The maximum penalty for each breach is $1.5 million — $4.5 million in total.

A formal arraignment will take place next month.

“It has taken four years for them to own that they caused the tragedy that took the lives of four people,” Goodchild said, adding that since the accident his family “hasn’t been the same”.

“Before the accident everybody was happy. It was a real happy family, and once the accident happened … nothing has been the same since,” he said. “The love is still there but it’s just not the same without Kate and Luke and Roozi.”

Goodchild said Ebony grew up surrounded by loving parents and uncles, and enjoyed playing sport and attending music concerts, before the accident changed everything.

“Before the accident Eb was probably one of the luckiest kids going,” Goodchild said. “Her life just isn’t the way it used to be. “Those three people loved her a lot, and she’s never going to get that back.”

‘Let her get on with her life’

Ardent Leisure is facing a slew of compensation claims, including a class action by shareholders and individual claims by witnesses, staff, and emergency first responders.

Ebony’s claim is one of the unresolved matters, despite the company settling lawsuits with the rest of her family.

The sticking point for Ebony’s case is the level of trauma she suffered as a result of witnessing the deaths of her mother and uncles.

The company’s lawyers insist she should again be assessed by their doctors, but Ebony’s family say the constant evaluations and delay in settling the case has only prolonged the pain.

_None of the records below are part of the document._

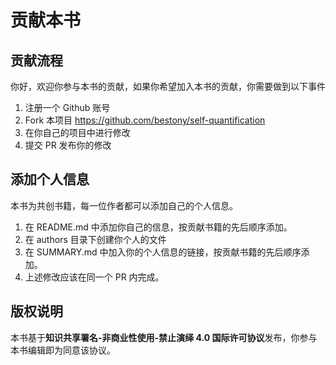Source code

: # 贡献本书


## 贡献流程
你好，欢迎你参与本书的贡献，如果你希望加入本书的贡献，你需要做到以下事件


1. 注册一个 Github 账号
2. Fork 本项目 https://github.com/bestony/self-quantification
3. 在你自己的项目中进行修改
4. 提交 PR 发布你的修改

## 添加个人信息

本书为共创书籍，每一位作者都可以添加自己的个人信息。

1. 在 README.md 中添加你自己的信息，按贡献书籍的先后顺序添加。
2. 在 authors 目录下创建你个人的文件
3. 在 SUMMARY.md 中加入你的个人信息的链接，按贡献书籍的先后顺序添加。
4. 上述修改应该在同一个 PR 内完成。

## 版权说明


本书基于**知识共享署名-非商业性使用-禁止演绎 4.0 国际许可协议**发布，你参与本书编辑即为同意该协议。
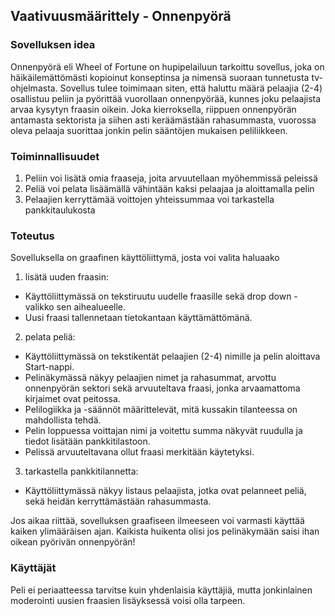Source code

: ## Vaativuusmäärittely - Onnenpyörä

### Sovelluksen idea

Onnenpyörä eli Wheel of Fortune on hupipelailuun tarkoittu sovellus, joka on häikäilemättömästi kopioinut konseptinsa ja nimensä suoraan tunnetusta tv-ohjelmasta.
Sovellus tulee toimimaan siten, että haluttu määrä pelaajia (2-4) osallistuu peliin ja pyörittää vuorollaan onnenpyörää, kunnes joku pelaajista arvaa kysytyn fraasin oikein.
Joka kierroksella, riippuen onnenpyörän antamasta sektorista ja siihen asti keräämästään rahasummasta, vuorossa oleva pelaaja suorittaa jonkin pelin sääntöjen mukaisen
peliliikkeen.

### Toiminnallisuudet

1. Peliin voi lisätä omia fraaseja, joita arvuutellaan myöhemmissä peleissä
2. Peliä voi pelata lisäämällä vähintään kaksi pelaajaa ja aloittamalla pelin
3. Pelaajien kerryttämää voittojen yhteissummaa voi tarkastella pankkitaulukosta

### Toteutus

Sovelluksella on graafinen käyttöliittymä, josta voi valita haluaako
1. lisätä uuden fraasin:
  - Käyttöliittymässä on tekstiruutu uudelle fraasille sekä drop down -valikko sen aihealueelle.
  - Uusi fraasi tallennetaan tietokantaan käyttämättömänä.
2. pelata peliä:
  - Käyttöliittymässä on tekstikentät pelaajien (2-4) nimille ja pelin aloittava Start-nappi.
  - Pelinäkymässä näkyy pelaajien nimet ja rahasummat, arvottu onnenpyörän sektori sekä arvuuteltava fraasi,
  jonka arvaamattoma kirjaimet ovat peitossa.
  - Pelilogiikka ja -säännöt määrittelevät, mitä kussakin tilanteessa on mahdollista tehdä.
  - Pelin loppuessa voittajan nimi ja voitettu summa näkyvät ruudulla ja tiedot lisätään pankkitilastoon.
  - Pelissä arvuuteltavana ollut fraasi merkitään käytetyksi.
3. tarkastella pankkitilannetta:
  - Käyttöliittymässä näkyy listaus pelaajista, jotka ovat pelanneet peliä, sekä heidän kerryttämästään rahasummasta.
  
Jos aikaa riittää, sovelluksen graafiseen ilmeeseen voi varmasti käyttää kaiken ylimääräisen ajan. Kaikista huikenta olisi jos pelinäkymään saisi ihan oikean
pyörivän onnenpyörän!
  
### Käyttäjät

Peli ei periaatteessa tarvitse kuin yhdenlaisia käyttäjiä, mutta jonkinlainen moderointi uusien fraasien lisäyksessä voisi olla tarpeen.
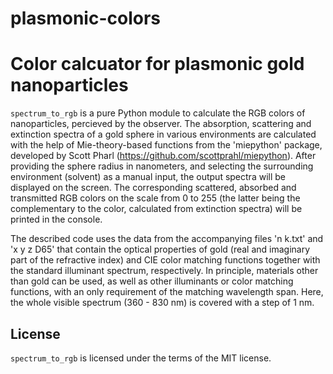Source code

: # plasmonic-colors
Color calcuator for plasmonic gold nanoparticles
=========

`spectrum_to_rgb` is a pure Python module to calculate the RGB colors of nanoparticles, percieved by the observer.
The absorption, scattering and extinction spectra of a gold sphere in various environments are calculated with the help of Mie-theory-based functions from the 'miepython' package, developed by Scott Pharl (https://github.com/scottprahl/miepython).
After providing the sphere radius in nanometers, and selecting the surrounding environment (solvent) as a manual input, the output spectra will be displayed on the screen.
The corresponding scattered, absorbed and transmitted RGB colors on the scale from 0 to 255 (the latter being the complementary to the color, calculated from extinction spectra) will be printed in the console.

The described code uses the data from the accompanying files 'n k.txt' and 'x y z D65' that contain the optical properties of gold (real and imaginary part of the refractive index) and CIE color matching functions together with the standard illuminant spectrum, respectively.
In principle, materials other than gold can be used, as well as other illuminants or color matching functions, with an only requirement of the matching wavelength span. Here, the whole visible spectrum (360 - 830 nm) is covered with a step of 1 nm. 


License
-------

`spectrum_to_rgb` is licensed under the terms of the MIT license.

Goodchild said the company had not learnt its lesson from the accident, and was still putting money before people.

“She’s a young girl that’s not going to talk to anybody anyway because she doesn’t talk to us, let alone somebody she doesn’t know,” Goodchild said.

“I can’t imagine what she’s going through and still going through — numerous psychiatrists, psychologists, doctors, the lot. She must be over it all. “So I think the best idea is just for Ardent to stop putting us through all the pain and misery and just settle the case and let her get on with life.”

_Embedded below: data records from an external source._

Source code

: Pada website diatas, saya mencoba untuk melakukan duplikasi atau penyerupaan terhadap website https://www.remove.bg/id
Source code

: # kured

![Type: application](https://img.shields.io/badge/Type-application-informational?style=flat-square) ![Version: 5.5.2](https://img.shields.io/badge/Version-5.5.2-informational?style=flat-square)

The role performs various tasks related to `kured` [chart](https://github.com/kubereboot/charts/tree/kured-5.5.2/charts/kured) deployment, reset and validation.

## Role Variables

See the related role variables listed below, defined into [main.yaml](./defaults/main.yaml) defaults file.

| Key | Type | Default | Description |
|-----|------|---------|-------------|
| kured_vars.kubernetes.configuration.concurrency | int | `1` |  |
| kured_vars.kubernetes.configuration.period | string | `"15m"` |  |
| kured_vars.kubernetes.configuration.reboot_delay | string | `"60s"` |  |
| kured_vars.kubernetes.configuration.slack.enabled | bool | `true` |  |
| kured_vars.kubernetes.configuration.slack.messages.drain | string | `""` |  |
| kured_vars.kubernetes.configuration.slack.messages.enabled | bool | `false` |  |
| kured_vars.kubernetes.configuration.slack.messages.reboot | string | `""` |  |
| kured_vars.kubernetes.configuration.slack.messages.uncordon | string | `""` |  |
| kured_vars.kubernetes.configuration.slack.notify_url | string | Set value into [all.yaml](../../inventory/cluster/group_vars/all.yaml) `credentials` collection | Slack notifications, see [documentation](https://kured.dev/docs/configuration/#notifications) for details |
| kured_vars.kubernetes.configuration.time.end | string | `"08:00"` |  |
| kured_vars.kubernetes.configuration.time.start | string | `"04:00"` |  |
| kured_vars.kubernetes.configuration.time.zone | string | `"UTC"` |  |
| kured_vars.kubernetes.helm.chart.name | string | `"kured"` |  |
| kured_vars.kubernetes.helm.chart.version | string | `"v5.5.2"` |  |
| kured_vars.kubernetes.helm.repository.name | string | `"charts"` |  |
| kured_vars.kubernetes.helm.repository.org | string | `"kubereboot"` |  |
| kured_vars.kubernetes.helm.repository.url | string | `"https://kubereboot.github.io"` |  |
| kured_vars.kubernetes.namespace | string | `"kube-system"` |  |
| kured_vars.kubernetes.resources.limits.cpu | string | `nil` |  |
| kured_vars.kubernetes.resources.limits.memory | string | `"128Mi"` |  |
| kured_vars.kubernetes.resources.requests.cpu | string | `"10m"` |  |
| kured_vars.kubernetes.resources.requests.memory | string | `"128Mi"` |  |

In a statement, Ardent Leisure said the majority of the families and first responders impacted had been compensated through private agreed settlements.

“Some other claims are ongoing or have yet to be commenced. Ardent Leisure will respectfully address those claims when they are made,” the statement said.

“Given the confidential nature of these arrangements [we] do not wish to make any comment.

“Ardent Leisure acknowledges the loss and suffering experienced by many from this tragedy.”

Ardent Leisure receives $70m coronavirus loan

In August, Ardent Leisure announced the Queensland Government would loan it about $70 million to keep its Gold Coast theme parks operating during the COVID-19 pandemic.

The company said the financial package included a secured loan of $66.9 million and a grant of $3 million.

The news angered Goodchild, who accused the Queensland Government of hypocrisy.

“Here’s the Queensland Government giving Ardent a $70 million loan and they’re going to face a penalty of $4.5 million maximum for killing four people,” he said.

“I don’t know why the Government would give them money in one hand and then ask for money back for killing somebody or taking the lives.

“I just think that’s a bit hypocritical.”